[Stored data]
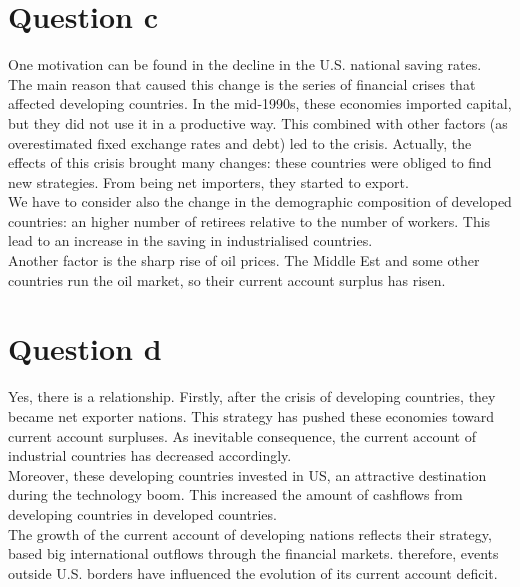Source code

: \documentclass[	11pt, ]{fphw}
\begin{document}
\section*{Question c}
One motivation can be found in the decline in the U.S. national saving rates. \\
The main reason that caused this change is the series of financial crises that affected developing countries. In the mid-1990s, these economies imported capital, but they did not use it in a productive way. This combined with other factors (as overestimated fixed exchange rates and debt) led to the crisis. Actually, the effects of this crisis brought many changes: these countries were obliged to find new strategies. From being net importers, they started to export.\\
We have to consider also the change in the demographic composition of developed countries: an higher number of retirees relative to the number of workers. This lead to an increase in the saving in industrialised countries. \\
Another factor is the sharp rise of oil prices. The Middle Est and some other countries run the oil market, so their current account surplus has risen.


\section*{Question d}
Yes, there is a relationship. Firstly, after the crisis of developing countries, they became net exporter nations. This strategy has pushed these economies toward current account surpluses. As inevitable consequence, the current account of industrial countries has decreased accordingly. \\
Moreover, these developing countries invested in US, an attractive destination during the technology boom.  This increased the amount of cashflows from developing countries in developed countries.\\
The growth of the current account of developing nations reflects their strategy, based big international outflows through the financial markets.
therefore, events outside U.S. borders have influenced the evolution of its current account deficit.
\end{document}
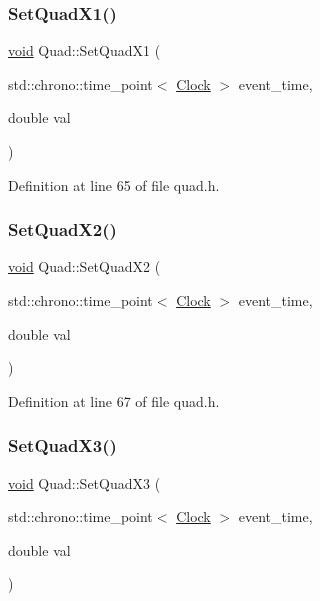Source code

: \subsubsection{\texorpdfstring{Set\+Quad\+X1()}{SetQuadX1()}}
{\footnotesize\ttfamily \mbox{\hyperlink{glad_8h_a950fc91edb4504f62f1c577bf4727c29}{void}} Quad\+::\+Set\+Quad\+X1 (\begin{DoxyParamCaption}\item[{std\+::chrono\+::time\+\_\+point$<$ \mbox{\hyperlink{universe_8h_a0ef8d951d1ca5ab3cfaf7ab4c7a6fd80}{Clock}} $>$}]{event\+\_\+time,  }\item[{double}]{val }\end{DoxyParamCaption})\hspace{0.3cm}{\ttfamily [inline]}}



Definition at line 65 of file quad.\+h.

\mbox{\label{class_quad_af1df44b73207c3e70b794e889e5225af}} 
\subsubsection{\texorpdfstring{Set\+Quad\+X2()}{SetQuadX2()}}
{\footnotesize\ttfamily \mbox{\hyperlink{glad_8h_a950fc91edb4504f62f1c577bf4727c29}{void}} Quad\+::\+Set\+Quad\+X2 (\begin{DoxyParamCaption}\item[{std\+::chrono\+::time\+\_\+point$<$ \mbox{\hyperlink{universe_8h_a0ef8d951d1ca5ab3cfaf7ab4c7a6fd80}{Clock}} $>$}]{event\+\_\+time,  }\item[{double}]{val }\end{DoxyParamCaption})\hspace{0.3cm}{\ttfamily [inline]}}



Definition at line 67 of file quad.\+h.

\mbox{\label{class_quad_a0cbdd18a95fe7240b09c40fcee29f5df}} 
\subsubsection{\texorpdfstring{Set\+Quad\+X3()}{SetQuadX3()}}
{\footnotesize\ttfamily \mbox{\hyperlink{glad_8h_a950fc91edb4504f62f1c577bf4727c29}{void}} Quad\+::\+Set\+Quad\+X3 (\begin{DoxyParamCaption}\item[{std\+::chrono\+::time\+\_\+point$<$ \mbox{\hyperlink{universe_8h_a0ef8d951d1ca5ab3cfaf7ab4c7a6fd80}{Clock}} $>$}]{event\+\_\+time,  }\item[{double}]{val }\end{DoxyParamCaption})\hspace{0.3cm}{\ttfamily [inline]}}



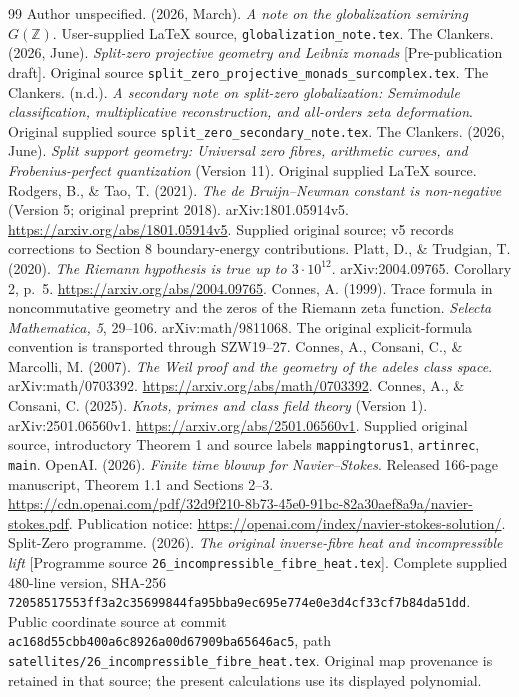 \documentclass[11pt,a4paper]{article}
\theoremstyle{definition}\newtheorem{definition}[theorem]{Definition}\newtheorem{remark}[theorem]{Remark}
\begin{document}
\begin{thebibliography}{99}
 Author unspecified. (2026, March). \emph{A note on the globalization semiring $G(\mathbb Z)$}. User-supplied LaTeX source, \texttt{globalization\_note.tex}.
 The Clankers. (2026, June). \emph{Split-zero projective geometry and Leibniz monads} [Pre-publication draft]. Original source \texttt{split\_zero\_projective\_monads\_surcomplex.tex}.
 The Clankers. (n.d.). \emph{A secondary note on split-zero globalization: Semimodule classification, multiplicative reconstruction, and all-orders zeta deformation}. Original supplied source \texttt{split\_zero\_secondary\_note.tex}.
 The Clankers. (2026, June). \emph{Split support geometry: Universal zero fibres, arithmetic curves, and Frobenius-perfect quantization} (Version 11). Original supplied LaTeX source.
 Rodgers, B., \& Tao, T. (2021). \emph{The de Bruijn--Newman constant is non-negative} (Version 5; original preprint 2018). arXiv:1801.05914v5. \url{https://arxiv.org/abs/1801.05914v5}. Supplied original source; v5 records corrections to Section 8 boundary-energy contributions.
 Platt, D., \& Trudgian, T. (2020). \emph{The Riemann hypothesis is true up to $3\cdot10^{12}$}. arXiv:2004.09765. Corollary 2, p.~5. \url{https://arxiv.org/abs/2004.09765}.
 Connes, A. (1999). Trace formula in noncommutative geometry and the zeros of the Riemann zeta function. \emph{Selecta Mathematica, 5}, 29--106. arXiv:math/9811068. The original explicit-formula convention is transported through SZW19--27.
 Connes, A., Consani, C., \& Marcolli, M. (2007). \emph{The Weil proof and the geometry of the adeles class space}. arXiv:math/0703392. \url{https://arxiv.org/abs/math/0703392}.
 Connes, A., \& Consani, C. (2025). \emph{Knots, primes and class field theory} (Version 1). arXiv:2501.06560v1. \url{https://arxiv.org/abs/2501.06560v1}. Supplied original source, introductory Theorem 1 and source labels \texttt{mappingtorus1}, \texttt{artinrec}, \texttt{main}.
 OpenAI. (2026). \emph{Finite time blowup for Navier--Stokes}. Released 166-page manuscript, Theorem 1.1 and Sections 2--3. \url{https://cdn.openai.com/pdf/32d9f210-8b73-45e0-91bc-82a30aef8a9a/navier-stokes.pdf}. Publication notice: \url{https://openai.com/index/navier-stokes-solution/}.
 Split-Zero programme. (2026). \emph{The original inverse-fibre heat and incompressible lift} [Programme source \texttt{26\_incompressible\_fibre\_heat.tex}]. Complete supplied 480-line version, SHA-256 \texttt{72058517553ff3a2c35699844fa95bba9ec695e774e0e3d4cf33cf7b84da51dd}. Public coordinate source at commit \texttt{ac168d55cbb400a6c8926a00d67909ba65646ac5}, path \texttt{satellites/26\_incompressible\_fibre\_heat.tex}. Original map provenance is retained in that source; the present calculations use its displayed polynomial.

\end{thebibliography}
\end{document}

> WORK ORDER:
Each line of the data must be restated exactly, and the pictures must be left out.

> ANSWER TO THIS EXERCISE:
Source code

: \documentclass[	11pt, ]{fphw}
\begin{document}
\section*{Question c}
One motivation can be found in the decline in the U.S. national saving rates. \\
The main reason that caused this change is the series of financial crises that affected developing countries. In the mid-1990s, these economies imported capital, but they did not use it in a productive way. This combined with other factors (as overestimated fixed exchange rates and debt) led to the crisis. Actually, the effects of this crisis brought many changes: these countries were obliged to find new strategies. From being net importers, they started to export.\\
We have to consider also the change in the demographic composition of developed countries: an higher number of retirees relative to the number of workers. This lead to an increase in the saving in industrialised countries. \\
Another factor is the sharp rise of oil prices. The Middle Est and some other countries run the oil market, so their current account surplus has risen.


\section*{Question d}
Yes, there is a relationship. Firstly, after the crisis of developing countries, they became net exporter nations. This strategy has pushed these economies toward current account surpluses. As inevitable consequence, the current account of industrial countries has decreased accordingly. \\
Moreover, these developing countries invested in US, an attractive destination during the technology boom.  This increased the amount of cashflows from developing countries in developed countries.\\
The growth of the current account of developing nations reflects their strategy, based big international outflows through the financial markets.
therefore, events outside U.S. borders have influenced the evolution of its current account deficit.
\end{document}
Source code

: \subsubsection{\texorpdfstring{Set\+Quad\+X1()}{SetQuadX1()}}
{\footnotesize\ttfamily \mbox{\hyperlink{glad_8h_a950fc91edb4504f62f1c577bf4727c29}{void}} Quad\+::\+Set\+Quad\+X1 (\begin{DoxyParamCaption}\item[{std\+::chrono\+::time\+\_\+point$<$ \mbox{\hyperlink{universe_8h_a0ef8d951d1ca5ab3cfaf7ab4c7a6fd80}{Clock}} $>$}]{event\+\_\+time,  }\item[{double}]{val }\end{DoxyParamCaption})\hspace{0.3cm}{\ttfamily [inline]}}



Definition at line 65 of file quad.\+h.

\mbox{\label{class_quad_af1df44b73207c3e70b794e889e5225af}} 
\subsubsection{\texorpdfstring{Set\+Quad\+X2()}{SetQuadX2()}}
{\footnotesize\ttfamily \mbox{\hyperlink{glad_8h_a950fc91edb4504f62f1c577bf4727c29}{void}} Quad\+::\+Set\+Quad\+X2 (\begin{DoxyParamCaption}\item[{std\+::chrono\+::time\+\_\+point$<$ \mbox{\hyperlink{universe_8h_a0ef8d951d1ca5ab3cfaf7ab4c7a6fd80}{Clock}} $>$}]{event\+\_\+time,  }\item[{double}]{val }\end{DoxyParamCaption})\hspace{0.3cm}{\ttfamily [inline]}}



Definition at line 67 of file quad.\+h.

\mbox{\label{class_quad_a0cbdd18a95fe7240b09c40fcee29f5df}} 
\subsubsection{\texorpdfstring{Set\+Quad\+X3()}{SetQuadX3()}}
{\footnotesize\ttfamily \mbox{\hyperlink{glad_8h_a950fc91edb4504f62f1c577bf4727c29}{void}} Quad\+::\+Set\+Quad\+X3 (\begin{DoxyParamCaption}\item[{std\+::chrono\+::time\+\_\+point$<$ \mbox{\hyperlink{universe_8h_a0ef8d951d1ca5ab3cfaf7ab4c7a6fd80}{Clock}} $>$}]{event\+\_\+time,  }\item[{double}]{val }\end{DoxyParamCaption})\hspace{0.3cm}{\ttfamily [inline]}}



 \documentclass[11pt,a4paper]{article}
\theoremstyle{definition}\newtheorem{definition}[theorem]{Definition}\newtheorem{remark}[theorem]{Remark}
\begin{document}
\begin{thebibliography}{99}
 Author unspecified. (2026, March). \emph{A note on the globalization semiring $G(\mathbb Z)$}. User-supplied LaTeX source, \texttt{globalization\_note.tex}.
 The Clankers. (2026, June). \emph{Split-zero projective geometry and Leibniz monads} [Pre-publication draft]. Original source \texttt{split\_zero\_projective\_monads\_surcomplex.tex}.
 The Clankers. (n.d.). \emph{A secondary note on split-zero globalization: Semimodule classification, multiplicative reconstruction, and all-orders zeta deformation}. Original supplied source \texttt{split\_zero\_secondary\_note.tex}.
 The Clankers. (2026, June). \emph{Split support geometry: Universal zero fibres, arithmetic curves, and Frobenius-perfect quantization} (Version 11). Original supplied LaTeX source.
 Rodgers, B., \& Tao, T. (2021). \emph{The de Bruijn--Newman constant is non-negative} (Version 5; original preprint 2018). arXiv:1801.05914v5. \url{https://arxiv.org/abs/1801.05914v5}. Supplied original source; v5 records corrections to Section 8 boundary-energy contributions.
 Platt, D., \& Trudgian, T. (2020). \emph{The Riemann hypothesis is true up to $3\cdot10^{12}$}. arXiv:2004.09765. Corollary 2, p.~5. \url{https://arxiv.org/abs/2004.09765}.
 Connes, A. (1999). Trace formula in noncommutative geometry and the zeros of the Riemann zeta function. \emph{Selecta Mathematica, 5}, 29--106. arXiv:math/9811068. The original explicit-formula convention is transported through SZW19--27.
 Connes, A., Consani, C., \& Marcolli, M. (2007). \emph{The Weil proof and the geometry of the adeles class space}. arXiv:math/0703392. \url{https://arxiv.org/abs/math/0703392}.
 Connes, A., \& Consani, C. (2025). \emph{Knots, primes and class field theory} (Version 1). arXiv:2501.06560v1. \url{https://arxiv.org/abs/2501.06560v1}. Supplied original source, introductory Theorem 1 and source labels \texttt{mappingtorus1}, \texttt{artinrec}, \texttt{main}.
 OpenAI. (2026). \emph{Finite time blowup for Navier--Stokes}. Released 166-page manuscript, Theorem 1.1 and Sections 2--3. \url{https://cdn.openai.com/pdf/32d9f210-8b73-45e0-91bc-82a30aef8a9a/navier-stokes.pdf}. Publication notice: \url{https://openai.com/index/navier-stokes-solution/}.
 Split-Zero programme. (2026). \emph{The original inverse-fibre heat and incompressible lift} [Programme source \texttt{26\_incompressible\_fibre\_heat.tex}]. Complete supplied 480-line version, SHA-256 \texttt{72058517553ff3a2c35699844fa95bba9ec695e774e0e3d4cf33cf7b84da51dd}. Public coordinate source at commit \texttt{ac168d55cbb400a6c8926a00d67909ba65646ac5}, path \texttt{satellites/26\_incompressible\_fibre\_heat.tex}. Original map provenance is retained in that source; the present calculations use its displayed polynomial.

\end{thebibliography}
\end{document}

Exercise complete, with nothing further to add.